Given data:
%%

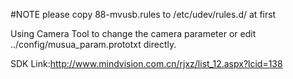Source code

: #NOTE
please copy 88-mvusb.rules to /etc/udev/rules.d/ at first



Using Camera Tool to change the camera parameter or edit ../config/musua_param.prototxt directly.


SDK Link:http://www.mindvision.com.cn/rjxz/list_12.aspx?lcid=138
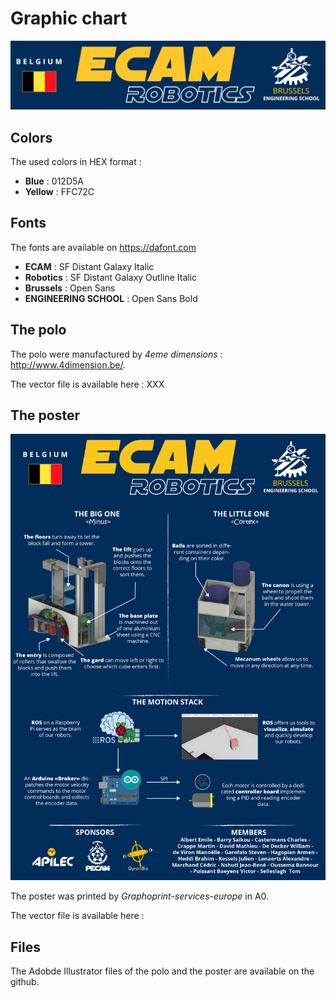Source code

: # Graphic chart

![alt text](graphic/graphic_chart.PNG)

## Colors

The used colors in HEX format : 


* **Blue** :  012D5A
* **Yellow** : FFC72C

## Fonts

The fonts are available on https://dafont.com

* **ECAM** : SF Distant Galaxy Italic
* **Robotics** : SF Distant Galaxy Outline Italic
* **Brussels** : Open Sans
* **ENGINEERING SCHOOL** : Open Sans Bold

## The polo

The polo were manufactured by *4eme dimensions* : http://www.4dimension.be/.

The vector file is available here : XXX

## The poster

![alt text](graphic/poster_rendu.png)

The poster was printed by *Graphoprint-services-europe*  in A0.

The vector file is available here :

## Files

The Adobde Illustrator files of the polo and the poster are available on the github.



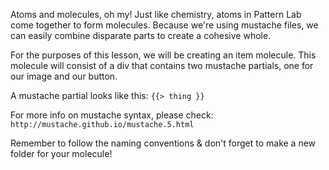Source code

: Atoms and molecules, oh my!
Just like chemistry, atoms in Pattern Lab come together to form molecules.
Because we're using mustache files, 
we can easily combine disparate parts to create a cohesive whole.

For the purposes of this lesson, we will be creating an item molecule.
This molecule will consist of a div that contains two mustache partials, 
one for our image and our button. 

A mustache partial looks like this: `{{> thing }}`

For more info on mustache syntax, please check: `http://mustache.github.io/mustache.5.html`

Remember to follow the naming conventions & don't forget to make a new folder for your molecule!
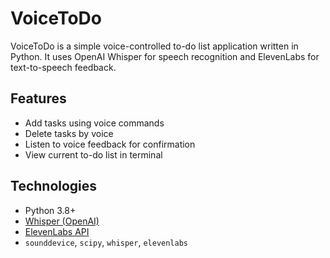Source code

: # VoiceToDo

VoiceToDo is a simple voice-controlled to-do list application written in Python. It uses OpenAI Whisper for speech recognition and ElevenLabs for text-to-speech feedback.

## Features

- Add tasks using voice commands
- Delete tasks by voice
- Listen to voice feedback for confirmation
- View current to-do list in terminal

## Technologies

- Python 3.8+
- [Whisper (OpenAI)](https://github.com/openai/whisper)
- [ElevenLabs API](https://www.elevenlabs.io/)
- `sounddevice`, `scipy`, `whisper`, `elevenlabs`
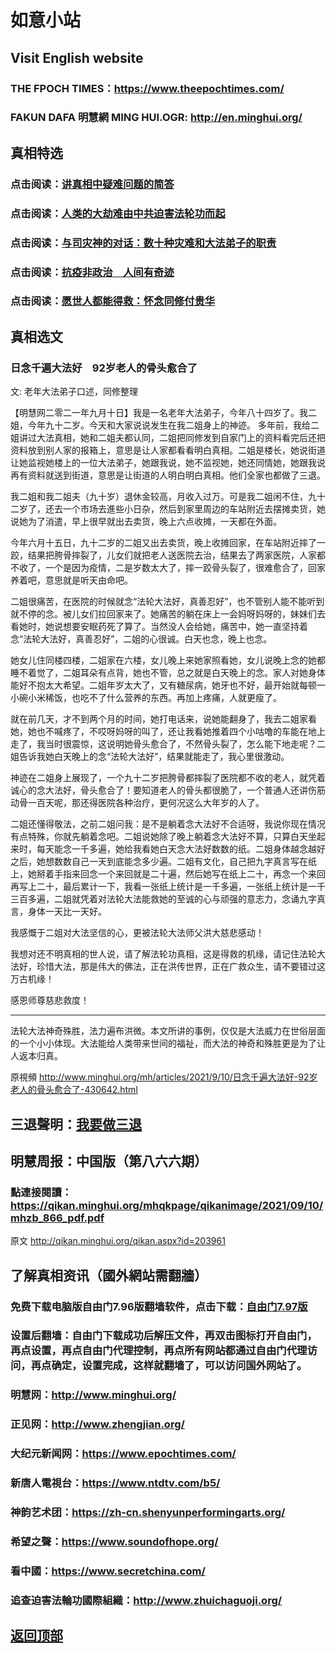 # 如意小站

## Visit English website

### THE FPOCH TIMES：https://www.theepochtimes.com/

### FAKUN DAFA 明慧網 MING HUI.OGR: http://en.minghui.org/

## 真相特选

### 点击阅读：[讲真相中疑难问题的简答](https://github.com/pinhe91/jcxw3/tree/main)

### 点击阅读：[人类的大劫难由中共迫害法轮功而起](https://github.com/pinhe91/jcxw4/tree/main) 

### 点击阅读：[与司灾神的对话：数十种灾难和大法弟子的职责](https://github.com/pinhe91/jcxw1/tree/main) 

### 点击阅读：[抗疫非政治　人间有奇迹](https://github.com/pinhe91/jcxw2/tree/main) 

### 点击阅读：[愿世人都能得救：怀念同修付贵华](https://github.com/pinhe91/jcxw5/tree/main)

## 真相选文

### 日念千遍大法好　92岁老人的骨头愈合了

文: 老年大法弟子口述，同修整理 

【明慧网二零二一年九月十日】我是一名老年大法弟子，今年八十四岁了。我二姐，今年九十二岁。今天和大家说说发生在我二姐身上的神迹。
多年前，我给二姐讲过大法真相，她和二姐夫都认同，二姐把同修发到自家门上的资料看完后还把资料放到别人家的报箱上，意思是让人家都看看明白真相。二姐是楼长，她说街道让她监视她楼上的一位大法弟子，她跟我说，她不监视她，她还同情她，她跟我说再有资料就送到街道，意思是让街道的人明白明白真相。他们全家也都做了三退。

我二姐和我二姐夫（九十岁）退休金较高，月收入过万。可是我二姐闲不住，九十二岁了，还去一个市场去進些小日杂，然后到家里周边的车站附近去摆摊卖货，她说她为了消遣，早上很早就出去卖货，晚上六点收摊，一天都在外面。

今年六月十五日，九十二岁的二姐又出去卖货，晚上收摊回家，在车站附近摔了一跤，结果把胯骨摔裂了，儿女们就把老人送医院去治，结果去了两家医院，人家都不收了，一个是因为疫情，二是岁数太大了，摔一跤骨头裂了，很难愈合了，回家养着吧，意思就是听天由命吧。

二姐很痛苦，在医院的时候就念“法轮大法好，真善忍好”，也不管别人能不能听到就不停的念。被儿女们拉回家来了。她痛苦的躺在床上一会妈呀妈呀的，妹妹们去看她时，她说想要安眠药死了算了。当然没人会给她，痛苦中，她一直坚持着念“法轮大法好，真善忍好”，二姐的心很诚。白天也念，晚上也念。

她女儿住同楼四楼，二姐家在六楼，女儿晚上来她家照看她，女儿说晚上念的她都睡不着觉了，二姐耳朵有点背，她也不管，总之就是白天晚上的念。家人对她身体能好不抱太大希望。二姐年岁太大了，又有糖尿病，她牙也不好，最开始就每顿一小碗小米稀饭，也吃不了什么营养的东西。再加上疼痛，人就更瘦了。

就在前几天，才不到两个月的时间，她打电话来，说她能翻身了，我去二姐家看她，她也不喊疼了，不哎呀妈呀的叫了，还让我看她推着四个小咕噜的车能在地上走了，我当时很震惊，这说明她骨头愈合了，不然骨头裂了，怎么能下地走呢？二姐告诉我她白天晚上的念“法轮大法好”，结果就能走了，我心里很激动。

神迹在二姐身上展现了，一个九十二岁把胯骨都摔裂了医院都不收的老人，就凭着诚心的念大法好，骨头愈合了！要知道老人的骨头都很脆了，一个普通人还讲伤筋动骨一百天呢，那还得医院各种治疗，更何况这么大年岁的人了。

二姐还懂得敬法，之前二姐问我：是不是躺着念大法好不合适呀，我说你现在情况有点特殊，你就先躺着念吧。二姐说她除了晚上躺着念大法好不算，只算白天坐起来时，每天能念一千多遍，她给我看她白天念大法好数数的纸。二姐身体越念越好之后，她想数数自己一天到底能念多少遍。二姐有文化，自己把九字真言写在纸上，她掰着手指来回念一个来回就是二十遍，然后她写在纸上二十，再念一个来回再写上二十，最后累计一下，我看一张纸上统计是一千多遍，一张纸上统计是一千三百多遍，二姐就凭着对法轮大法能救她的至诚的心与顽强的意志力，念诵九字真言，身体一天比一天好。

我感慨于二姐对大法坚信的心，更被法轮大法师父洪大慈悲感动！

我想对还不明真相的世人说，请了解法轮功真相，这是得救的机缘，请记住法轮大法好，珍惜大法，那是伟大的佛法，正在洪传世界，正在广救众生，请不要错过这万古机缘！

感恩师尊慈悲救度！

* * * * * * *
法轮大法神奇殊胜，法力遍布洪微。本文所讲的事例，仅仅是大法威力在世俗层面的一个小小体现。大法能给人类带来世间的福祉，而大法的神奇和殊胜更是为了让人返本归真。

原視頻 http://www.minghui.org/mh/articles/2021/9/10/日念千遍大法好-92岁老人的骨头愈合了-430642.html

## 三退聲明：[我要做三退](http://tuidang.ddns.net/)

## 明慧周报：中国版（第八六六期）

### 點連接閱讀：https://qikan.minghui.org/mhqkpage/qikanimage/2021/09/10/mhzb_866_pdf.pdf

原文 http://qikan.minghui.org/qikan.aspx?id=203961

## 了解真相资讯（國外網站需翻牆）

### 免费下载电脑版自由门7.96版翻墙软件，点击下载：[自由门7.97版](https://github.com/pinhe91/tuiguang/files/6839679/fg797r.zip)

### 设置后翻墙：自由门下载成功后解压文件，再双击图标打开自由门，再点设置，再点自由门代理控制，再点所有网站都通过自由门代理访问，再点确定，设置完成，这样就翻墙了，可以访问国外网站了。

### 明慧网：http://www.minghui.org/

### 正见网：http://www.zhengjian.org/

### 大纪元新闻网：https://www.epochtimes.com/

### 新唐人電視台：https://www.ntdtv.com/b5/

### 神韵艺术团：https://zh-cn.shenyunperformingarts.org/

### 希望之聲：https://www.soundofhope.org/

### 看中國：https://www.secretchina.com/

### 追查迫害法輪功國際組織：http://www.zhuichaguoji.org/

## [返回顶部](https://git.io/Js3EY)
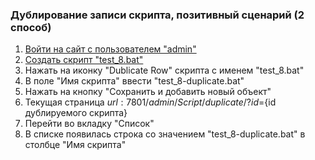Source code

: ### Дублирование записи скрипта, позитивный сценарий (2 способ)

1. [Войти на сайт с пользователем "admin"](..\\..\\..\\..\0.%20Шаги\1.%20Войти%20на%20сайт%20с%20пользователем%20username.md)
1. [Создать скрипт "test_8.bat"](..\\..\\..\\..\0.%20Шаги\2.%20Создать%20скрипт%20с%20именем%20test_name.md)
1. Нажать на иконку "Dublicate Row" скрипта с именем "test_8.bat"
1. В поле "Имя скрипта" ввести "test_8-duplicate.bat"
1. Нажать на кнопку "Сохранить и добавить новый объект"
1. Текущая страница ${url}:7801/admin/Script/duplicate/?id=${id дублируемого скрипта}
1. Перейти во вкладку "Список"
1. В списке появилась строка со значением "test_8-duplicate.bat" в столбце "Имя скрипта"
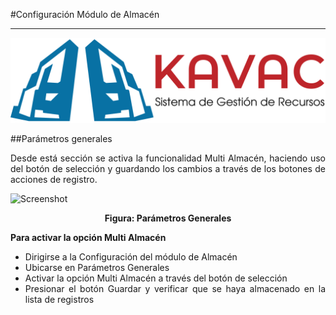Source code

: #Configuración Módulo de Almacén
********************************
<div style="text-align: justify;" >

![Screenshot](../img/logokavac.png#imagen)

##Parámetros generales

Desde está sección se activa la funcionalidad Multi Almacén, haciendo uso del botón de selección y guardando los cambios a través de los botones de acciones de registro.  

![Screenshot](/img/figure_1.png)<div style="text-align: center;font-weight: bold">Figura: Parámetros Generales</div>

**Para activar la opción Multi Almacén**

- Dirigirse a la Configuración del módulo de Almacén
- Ubicarse en Parámetros Generales 
- Activar la opción Multi Almacén a través del botón de selección 
- Presionar el botón Guardar y verificar que se haya almacenado en la lista de registros

	
</div>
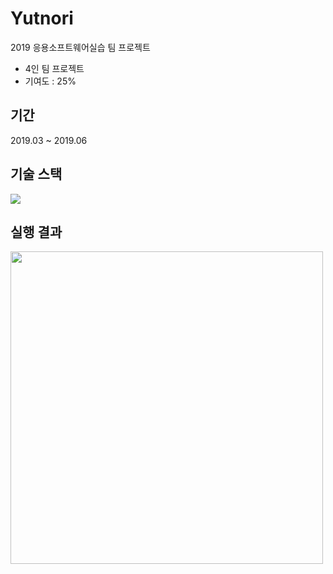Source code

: # Yutnori
2019 응용소프트웨어실습 팀 프로젝트

- 4인 팀 프로젝트
- 기여도 : 25%

## 기간
2019.03 ~ 2019.06

## 기술 스택
<img src="https://img.shields.io/badge/C Sharp-239120?style=for-the-badge&logo=C Sharp&logoColor=white">

## 실행 결과
<img src=https://user-images.githubusercontent.com/52537019/197323428-b2882a50-043b-4318-9041-de224ec08b7c.png width=500pt>
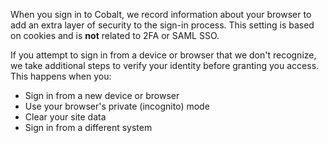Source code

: When you sign in to Cobalt, we record information about your browser to add an extra layer of security to the sign-in process. This setting is based on cookies and is **not** related to 2FA or SAML SSO.

If you attempt to sign in from a device or browser that we don't recognize, we take additional steps to verify your identity before granting you access. This happens when you:

- Sign in from a new device or browser
- Use your browser's private (incognito) mode
- Clear your site data
- Sign in from a different system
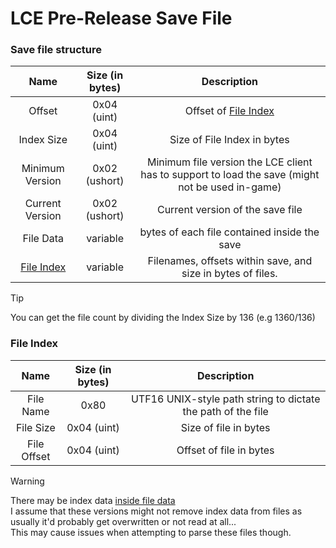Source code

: # LCE Pre-Release Save File

### Save file structure
| Name | Size (in bytes) | Description |
| :-:|:-:|:-:|
| Offset | 0x04 (uint) | Offset of [File Index](./Pre-Release%20Save%20Format.md#File-Index)
| Index Size | 0x04 (uint) | Size of File Index in bytes
| Minimum Version | 0x02 (ushort) | Minimum file version the LCE client has to support to load the save (might not be used in-game)
| Current Version | 0x02 (ushort) | Current version of the save file
| File Data | variable | bytes of each file contained inside the save
| [File Index](./Pre-Release%20Save%20Format.md#File-Index) | variable | Filenames, offsets within save, and size in bytes of files.

  
> [!TIP]
> You can get the file count by dividing the Index Size by 136 (e.g $`1360 / 136`$)   

<!-- I don't think the file name is actually endian reverse... -->
### File Index
| Name | Size (in bytes) | Description |
| :-:|:-:|:-:|
| File Name | 0x80 | UTF16 UNIX-style path string to dictate the path of the file
| File Size | 0x04 (uint) | Size of file in bytes
| File Offset | 0x04 (uint) | Offset of file in bytes


> [!WARNING]
> There may be index data [inside file data](https://github.com/user-attachments/assets/e44eea94-41a9-42cf-8386-f84ac9565cff)  
> I assume that these versions might not remove index data from files as usually it'd probably get overwritten or not read at all...   
> This may cause issues when attempting to parse these files though.



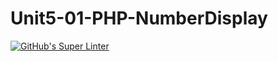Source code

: # Unit5-01-PHP-NumberDisplay
[![GitHub's Super Linter](https://github.com/ICS20-Programming-BenT/Unit5-01-PHP-NumberDisplay/workflows/GitHub's%20Super%20Linter/badge.svg)](https://github.com/ICS20-Programming-BenT/Unit5-01-PHP-NumberDisplay/actions)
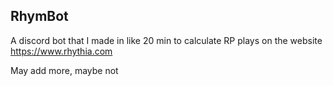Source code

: ## RhymBot

A discord bot that I made in like 20 min to calculate RP plays on the website https://www.rhythia.com

May add more, maybe not

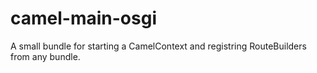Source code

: # camel-main-osgi
A small bundle for starting a CamelContext and registring RouteBuilders from any bundle.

%%

Exercise description: In the records above, take every line from the opening one through the line with "# Graphic chart" and repeat it exactly; pictures are not part of the copy.

Answer to the exercise:
Source code

: #NOTE
please copy 88-mvusb.rules to /etc/udev/rules.d/ at first



Using Camera Tool to change the camera parameter or edit ../config/musua_param.prototxt directly.


SDK Link:http://www.mindvision.com.cn/rjxz/list_12.aspx?lcid=138
Source code

: # Graphic chart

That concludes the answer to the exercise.